Items from a data source
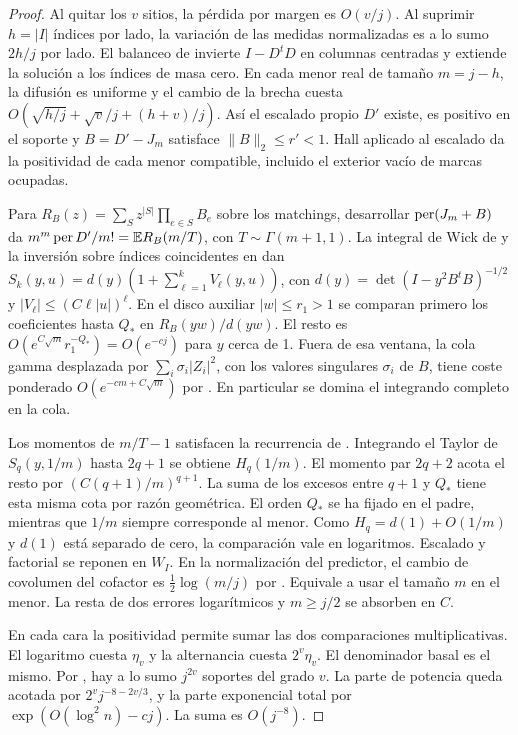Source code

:\begin{proof}
Al quitar los \(v\) sitios, la pérdida por margen es \(O(v/j)\). Al suprimir \(h=|I|\)
índices por lado, la variación de las medidas normalizadas es a lo sumo \(2h/j\) por lado.
El balanceo de  invierte \(I-D^tD\) en columnas centradas y extiende la
solución a los índices de masa cero. En cada menor real de tamaño \(m=j-h\), la difusión
es uniforme y el cambio de la brecha cuesta \(O(\sqrt{h/j}+\sqrt v/j+(h+v)/j)\).
Así el escalado propio \(D'\) existe, es positivo en el soporte y
\(B=D'-J_m\) satisface \(\|B\|_2\le r'<1\). Hall aplicado al escalado da la
positividad de cada menor compatible, incluido el exterior vacío de marcas ocupadas.

Para \(R_B(z)=\sum_S z^{|S|}\prod_{e\in S}B_e\) sobre los matchings, desarrollar
\(\operatorname{per}(J_m+B)\) da \(m^m\operatorname{per} D'/m!=\mathbb E R_B(m/T)\), con \(T\sim\Gamma(m+1,1)\).
La integral de Wick de  y la inversión sobre índices coincidentes en
 dan \(S_k(y,u)=d(y)(1+\sum_{\ell=1}^k V_\ell(y,u))\), con
\(d(y)=\det(I-y^2 B^tB)^{-1/2}\) y \(|V_\ell|\le(C\ell|u|)^\ell\). En el disco auxiliar
\(|w|\le r_1>1\) se comparan primero los coeficientes hasta \(Q_*\) en \(R_B(yw)/d(yw)\).
El resto es \(O(e^{C\sqrt m}r_1^{-Q_*})=O(e^{-cj})\) para \(y\) cerca de 1.
Fuera de esa ventana, la cola gamma desplazada por \(\sum_i\sigma_i|Z_i|^2\), con los
valores singulares \(\sigma_i\) de \(B\), tiene coste ponderado \(O(e^{-cm+C\sqrt m})\)
por . En particular se domina el integrando completo en la cola.

Los momentos de \(m/T-1\) satisfacen la recurrencia de . Integrando el
Taylor de \(S_q(y,1/m)\) hasta \(2q+1\) se obtiene \(H_q(1/m)\). El momento par
\(2q+2\) acota el resto por \((C(q+1)/m)^{q+1}\). La suma de los excesos entre
\(q+1\) y \(Q_*\) tiene esta misma cota por razón geométrica. El orden \(Q_*\) se ha fijado
en el padre, mientras que \(1/m\) siempre corresponde al menor. Como \(H_q=d(1)+O(1/m)\)
y \(d(1)\) está separado de cero, la comparación vale en logaritmos. Escalado y factorial
se reponen en \(W_I\). En la normalización del predictor, el cambio de covolumen del
cofactor es \(\tfrac12\log(m/j)\) por . Equivale a usar el tamaño \(m\)
en el menor. La resta de dos errores logarítmicos y \(m\ge j/2\) se absorben en \(C\).

En cada cara la positividad permite sumar las dos comparaciones multiplicativas. El
logaritmo cuesta \(\eta_v\) y la alternancia cuesta \(2^v\eta_v\). El denominador basal
es el mismo. Por , hay a lo sumo \(j^{2v}\) soportes del grado \(v\).
La parte de potencia queda acotada por \(2^v j^{-8-2v/3}\), y la parte exponencial
total por \(\exp(O(\log^2 n)-cj)\). La suma es \(O(j^{-8})\).
\end{proof}
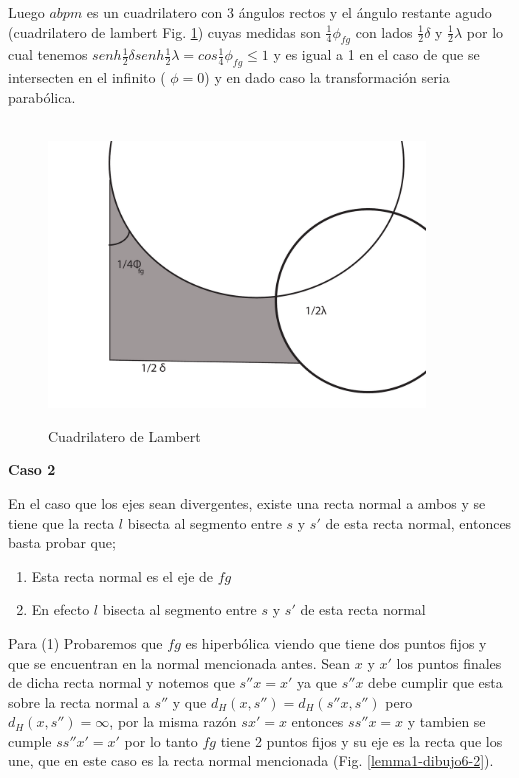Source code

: Luego $abpm$ es un cuadrilatero con 3 \'angulos rectos y el \'angulo
restante agudo (cuadrilatero de lambert Fig. \ref{lemma1-dibujo5}) cuyas medidas son
$\frac{1}{4} \phi_{fg}$ con lados $\frac{1}{2} \delta$ y $
\frac{1}{2} \lambda$ por lo cual tenemos $senh \frac{1}{2} \delta
senh \frac{1}{2} \lambda = cos \frac{1}{4} \phi_{fg} \leq 1$ y es
igual a 1 en el caso de que se intersecten en el infinito ( $\phi
=0$) y en dado caso la transformaci\'on seria parab\'olica. \\ \\

\begin{figure}[h]
  \centering
  \includegraphics[width=10cm]{lemma1-dibujo5}\\
  \caption{Cuadrilatero de Lambert}  \label{lemma1-dibujo5}
\end{figure}



\textbf{Caso 2}


En el caso que los ejes sean divergentes, existe una recta normal a
ambos  y se tiene que la recta $l$ bisecta al segmento entre $s$ y
$s'$ de esta recta normal, entonces basta probar que;

\begin{enumerate}
\item Esta recta normal es el eje de $fg$
\item En efecto $l$ bisecta al segmento entre $s$ y $s'$ de esta
recta normal
\end{enumerate}

Para (1) Probaremos que $fg$ es hiperb\'olica viendo que tiene dos
puntos fijos y que se encuentran en la normal mencionada antes. Sean
$x$ y $x' $ los puntos finales de dicha recta normal y notemos que
$s''x=x'$ ya que $s''x$ debe cumplir que esta sobre la recta normal
a $s''$ y que $d_{H}(x,s'')=d_{H}(s''x,s'')$ pero $d_{H}(x,s'') =
\infty$, por la misma raz\'on $sx'=x$ entonces $ss''x=x$ y tambien
se cumple $ss''x'=x'$ por lo tanto $fg$ tiene 2 puntos fijos y su
eje es la recta que los une, que en este caso es la recta normal
mencionada (Fig. \ref{lemma1-dibujo6-2}).

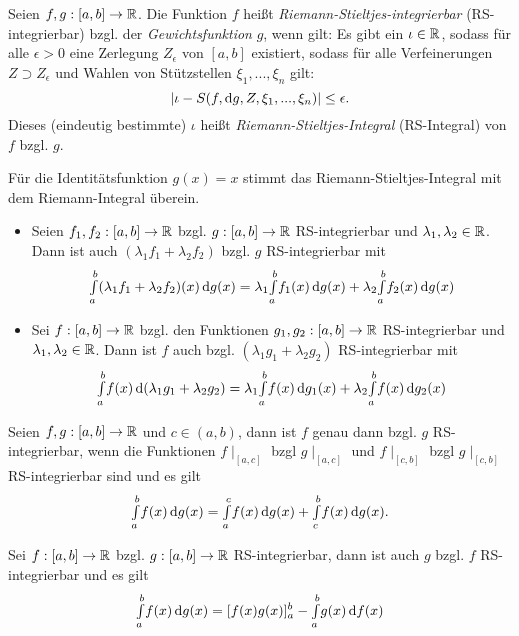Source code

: \documentclass{cheat-sheet}
\begin{document}
\begin{defn}
  Seien $f, g : \left[ a, b \right] \to \mathbb{R}$. Die Funktion $f$ heißt \emph{Riemann-Stieltjes-integrierbar} (RS-integrierbar) bzgl. der \emph{Gewichtsfunktion} $g$, wenn gilt: Es gibt ein $\iota \in \mathbb{R}$, sodass für alle $\epsilon > 0$ eine Zerlegung $Z_{\epsilon}$ von $\left[ a, b \right]$ existiert, sodass für alle Verfeinerungen $Z \supset Z_{\epsilon}$ und Wahlen von Stützstellen $\xi_1, ..., \xi_n$ gilt:
  \[ \lvert\iota - S(f, \mathrm{d} g, Z, \xi_1, ..., \xi_n)\rvert \le \epsilon. \]
  Dieses (eindeutig bestimmte) $\iota$ heißt \emph{Riemann-Stieltjes-Integral} (RS-Integral) von $f$ bzgl. $g$.
\end{defn}

\begin{bem}
Für die Identitätsfunktion $g(x) = x$ stimmt das Riemann-Stieltjes-Integral mit dem Riemann-Integral überein.
\end{bem}


\begin{satz}
\begin{itemize}
  \item Seien $f_1, f_2 : [a, b] \to \mathbb{R}$ bzgl. $g : [a, b] \to \mathbb{R}$ RS-integrierbar und $\lambda_1, \lambda_2 \in \mathbb{R}$. Dann ist auch $(\lambda_1 f_1 + \lambda_2 f_2)$ bzgl. $g$ RS-integrierbar mit
  \[ {\textstyle \int\limits_{a}^{b}} (\lambda_1 f_1 + \lambda_2 f_2)(x) \,\mathrm{d} g(x) = \lambda_1 {\textstyle \int\limits_{a}^{b}} f_1(x) \,\mathrm{d} g(x) + \lambda_2 {\textstyle \int\limits_{a}^{b}} f_2(x) \,\mathrm{d} g(x) \]
  \item Sei $f : [a, b] \to \mathbb{R}$ bzgl. den Funktionen $g_1, g_2 : [a, b] \to \mathbb{R}$ RS-integrierbar und $\lambda_1, \lambda_2 \in \mathbb{R}$. Dann ist $f$ auch bzgl. $(\lambda_1 g_1 + \lambda_2 g_2)$ RS-integrierbar mit
  \[ {\textstyle \int\limits_{a}^{b}} f(x) \,\mathrm{d} (\lambda_1 g_1 + \lambda_2 g_2) = \lambda_1 {\textstyle \int\limits_{a}^{b}} f(x) \,\mathrm{d} g_1(x) + \lambda_2 {\textstyle \int\limits_{a}^{b}} f(x) \,\mathrm{d} g_2(x) \]
\end{itemize}
\end{satz}

\begin{satz}
Seien $f, g : [a, b] \to \mathbb{R}$ und $c \in (a, b)$, dann ist $f$ genau dann bzgl. $g$ RS-integrierbar, wenn die Funktionen $f\mid_{[a, c]}$ bzgl $g\mid_{[a, c]}$ und $f\mid_{[c, b]}$ bzgl $g\mid_{[c, b]}$ RS-integrierbar sind und es gilt
\[ {\textstyle \int\limits_{a}^{b}} f(x) \,\mathrm{d} g(x) = {\textstyle \int\limits_{a}^{c}} f(x) \,\mathrm{d} g(x) + {\textstyle \int\limits_{c}^{b}} f(x) \,\mathrm{d} g(x). \]
\end{satz}

\begin{satz}
Sei $f : [a, b] \to \mathbb{R}$ bzgl. $g : [a, b] \to \mathbb{R}$ RS-integrierbar, dann ist auch $g$ bzgl. $f$ RS-integrierbar und es gilt
\[ {\textstyle \int\limits_{a}^{b}} f(x) \,\mathrm{d} g(x) = [f(x)g(x)]_a^b - {\textstyle \int\limits_{a}^{b}} g(x) \,\mathrm{d} f(x) \]
\end{satz}
\end{document}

> _WHAT IS EXPECTED_
Taking the records above, retype every line from the one with "Taylor de \(S_q(y,1/m)\)" down to the one with "se reponen en", exactly and with nothing else.

> _EXERCISE RESULT_
Taylor de \(S_q(y,1/m)\) hasta \(2q+1\) se obtiene \(H_q(1/m)\). El momento par
\(2q+2\) acota el resto por \((C(q+1)/m)^{q+1}\). La suma de los excesos entre
\(q+1\) y \(Q_*\) tiene esta misma cota por razón geométrica. El orden \(Q_*\) se ha fijado
en el padre, mientras que \(1/m\) siempre corresponde al menor. Como \(H_q=d(1)+O(1/m)\)
y \(d(1)\) está separado de cero, la comparación vale en logaritmos. Escalado y factorial
se reponen en \(W_I\). En la normalización del predictor, el cambio de covolumen del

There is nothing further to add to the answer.